> [YOUR TASK]
Copy every line below. Do not alter any of them.

> [SOURCE MATERIAL]

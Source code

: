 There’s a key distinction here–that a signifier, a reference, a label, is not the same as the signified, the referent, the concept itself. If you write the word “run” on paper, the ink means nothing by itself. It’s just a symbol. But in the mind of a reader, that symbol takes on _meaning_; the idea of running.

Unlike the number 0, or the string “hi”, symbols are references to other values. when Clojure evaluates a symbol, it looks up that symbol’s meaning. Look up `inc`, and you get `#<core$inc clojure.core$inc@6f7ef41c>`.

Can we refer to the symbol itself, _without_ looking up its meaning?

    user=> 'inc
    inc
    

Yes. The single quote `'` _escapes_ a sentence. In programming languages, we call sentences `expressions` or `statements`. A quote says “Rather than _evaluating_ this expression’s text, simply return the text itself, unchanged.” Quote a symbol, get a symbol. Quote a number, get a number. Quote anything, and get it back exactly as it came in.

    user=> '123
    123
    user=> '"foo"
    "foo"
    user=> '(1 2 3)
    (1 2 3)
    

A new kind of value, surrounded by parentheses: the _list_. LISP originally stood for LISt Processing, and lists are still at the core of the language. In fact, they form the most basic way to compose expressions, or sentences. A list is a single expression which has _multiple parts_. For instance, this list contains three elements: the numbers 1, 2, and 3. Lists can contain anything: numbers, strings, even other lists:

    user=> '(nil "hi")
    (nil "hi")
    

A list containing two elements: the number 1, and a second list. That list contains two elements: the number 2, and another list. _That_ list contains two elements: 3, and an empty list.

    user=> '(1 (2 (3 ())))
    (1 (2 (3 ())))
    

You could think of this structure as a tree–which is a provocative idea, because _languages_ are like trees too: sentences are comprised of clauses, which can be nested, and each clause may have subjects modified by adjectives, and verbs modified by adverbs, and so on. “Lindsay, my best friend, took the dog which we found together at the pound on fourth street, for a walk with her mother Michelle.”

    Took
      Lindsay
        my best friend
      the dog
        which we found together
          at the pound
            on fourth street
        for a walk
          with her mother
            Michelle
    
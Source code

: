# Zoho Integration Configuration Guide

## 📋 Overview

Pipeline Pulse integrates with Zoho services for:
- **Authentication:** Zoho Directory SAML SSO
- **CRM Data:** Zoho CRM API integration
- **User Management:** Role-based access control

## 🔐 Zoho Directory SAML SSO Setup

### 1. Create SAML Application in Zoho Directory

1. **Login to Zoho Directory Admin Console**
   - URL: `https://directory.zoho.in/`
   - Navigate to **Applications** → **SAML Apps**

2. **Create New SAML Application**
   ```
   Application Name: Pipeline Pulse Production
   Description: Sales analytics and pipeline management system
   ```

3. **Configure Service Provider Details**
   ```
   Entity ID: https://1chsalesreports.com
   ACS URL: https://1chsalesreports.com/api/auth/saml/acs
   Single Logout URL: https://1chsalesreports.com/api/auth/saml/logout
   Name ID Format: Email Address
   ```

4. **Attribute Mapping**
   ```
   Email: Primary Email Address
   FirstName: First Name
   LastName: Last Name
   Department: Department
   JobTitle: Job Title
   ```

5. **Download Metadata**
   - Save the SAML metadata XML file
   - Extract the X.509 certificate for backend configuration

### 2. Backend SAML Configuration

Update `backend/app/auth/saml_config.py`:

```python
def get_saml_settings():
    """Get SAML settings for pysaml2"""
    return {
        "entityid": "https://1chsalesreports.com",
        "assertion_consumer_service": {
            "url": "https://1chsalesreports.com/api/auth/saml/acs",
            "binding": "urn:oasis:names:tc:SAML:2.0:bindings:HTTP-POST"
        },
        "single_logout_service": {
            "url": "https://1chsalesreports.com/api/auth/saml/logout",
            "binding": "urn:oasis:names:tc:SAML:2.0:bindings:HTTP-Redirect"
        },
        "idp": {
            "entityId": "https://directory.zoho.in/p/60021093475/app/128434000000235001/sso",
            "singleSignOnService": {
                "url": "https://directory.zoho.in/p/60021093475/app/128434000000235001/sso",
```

> [SOLUTION TO THIS PROBLEM]
Source code

: There’s a key distinction here–that a signifier, a reference, a label, is not the same as the signified, the referent, the concept itself. If you write the word “run” on paper, the ink means nothing by itself. It’s just a symbol. But in the mind of a reader, that symbol takes on _meaning_; the idea of running.

Unlike the number 0, or the string “hi”, symbols are references to other values. when Clojure evaluates a symbol, it looks up that symbol’s meaning. Look up `inc`, and you get `#<core$inc clojure.core$inc@6f7ef41c>`.

Can we refer to the symbol itself, _without_ looking up its meaning?

    user=> 'inc
    inc
    

Yes. The single quote `'` _escapes_ a sentence. In programming languages, we call sentences `expressions` or `statements`. A quote says “Rather than _evaluating_ this expression’s text, simply return the text itself, unchanged.” Quote a symbol, get a symbol. Quote a number, get a number. Quote anything, and get it back exactly as it came in.

    user=> '123
    123
    user=> '"foo"
    "foo"
    user=> '(1 2 3)
    (1 2 3)
    

A new kind of value, surrounded by parentheses: the _list_. LISP originally stood for LISt Processing, and lists are still at the core of the language. In fact, they form the most basic way to compose expressions, or sentences. A list is a single expression which has _multiple parts_. For instance, this list contains three elements: the numbers 1, 2, and 3. Lists can contain anything: numbers, strings, even other lists:

    user=> '(nil "hi")
    (nil "hi")
    

A list containing two elements: the number 1, and a second list. That list contains two elements: the number 2, and another list. _That_ list contains two elements: 3, and an empty list.

    user=> '(1 (2 (3 ())))
    (1 (2 (3 ())))
    

You could think of this structure as a tree–which is a provocative idea, because _languages_ are like trees too: sentences are comprised of clauses, which can be nested, and each clause may have subjects modified by adjectives, and verbs modified by adverbs, and so on. “Lindsay, my best friend, took the dog which we found together at the pound on fourth street, for a walk with her mother Michelle.”

    Took
      Lindsay
        my best friend
      the dog
        which we found together
          at the pound
            on fourth street
        for a walk
          with her mother
            Michelle
    
Source code

:# Zoho Integration Configuration Guide

## 📋 Overview

Pipeline Pulse integrates with Zoho services for:
- **Authentication:** Zoho Directory SAML SSO
- **CRM Data:** Zoho CRM API integration
- **User Management:** Role-based access control

## 🔐 Zoho Directory SAML SSO Setup

### 1. Create SAML Application in Zoho Directory

1. **Login to Zoho Directory Admin Console**
   - URL: `https://directory.zoho.in/`
   - Navigate to **Applications** → **SAML Apps**

2. **Create New SAML Application**
   ```
   Application Name: Pipeline Pulse Production
   Description: Sales analytics and pipeline management system
   ```

3. **Configure Service Provider Details**
   ```
   Entity ID: https://1chsalesreports.com
   ACS URL: https://1chsalesreports.com/api/auth/saml/acs
   Single Logout URL: https://1chsalesreports.com/api/auth/saml/logout
   Name ID Format: Email Address
   ```

4. **Attribute Mapping**
   ```
   Email: Primary Email Address
   FirstName: First Name
   LastName: Last Name
   Department: Department
   JobTitle: Job Title
   ```

5. **Download Metadata**
   - Save the SAML metadata XML file
   - Extract the X.509 certificate for backend configuration

### 2. Backend SAML Configuration

Update `backend/app/auth/saml_config.py`:

```python
def get_saml_settings():
    """Get SAML settings for pysaml2"""
    return {
        "entityid": "https://1chsalesreports.com",
        "assertion_consumer_service": {
            "url": "https://1chsalesreports.com/api/auth/saml/acs",
            "binding": "urn:oasis:names:tc:SAML:2.0:bindings:HTTP-POST"
        },
        "single_logout_service": {
            "url": "https://1chsalesreports.com/api/auth/saml/logout",
            "binding": "urn:oasis:names:tc:SAML:2.0:bindings:HTTP-Redirect"
        },
        "idp": {
            "entityId": "https://directory.zoho.in/p/60021093475/app/128434000000235001/sso",
            "singleSignOnService": {
                "url": "https://directory.zoho.in/p/60021093475/app/128434000000235001/sso",
```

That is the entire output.